• _TASK TO COMPLETE_: Word for word, restate the entries below, but exclude the images.

--

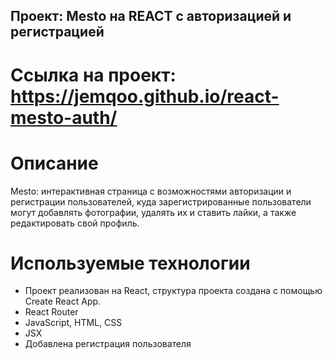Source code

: ## Проект: Mesto на REACT с авторизацией и регистрацией

# Ссылка на проект: https://jemqoo.github.io/react-mesto-auth/

# Описание

Mesto: интерактивная страница с возможностями авторизации и регистрации пользователей, куда зарегистрированные пользователи могут добавлять фотографии, удалять их и ставить лайки, а также редактировать свой профиль.

# Используемые технологии

- Проект реализован на React, структура проекта создана с помощью Create React App.
- React Router
- JavaScript, HTML, CSS
- JSX
- Добавлена регистрация пользователя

--

• _ANSWER TO THE EXERCISE_:
Source code

: ## Проект: Mesto на REACT с авторизацией и регистрацией

# Ссылка на проект: https://jemqoo.github.io/react-mesto-auth/

# Описание

Mesto: интерактивная страница с возможностями авторизации и регистрации пользователей, куда зарегистрированные пользователи могут добавлять фотографии, удалять их и ставить лайки, а также редактировать свой профиль.

# Используемые технологии

- Проект реализован на React, структура проекта создана с помощью Create React App.
- React Router
- JavaScript, HTML, CSS
- JSX
- Добавлена регистрация пользователя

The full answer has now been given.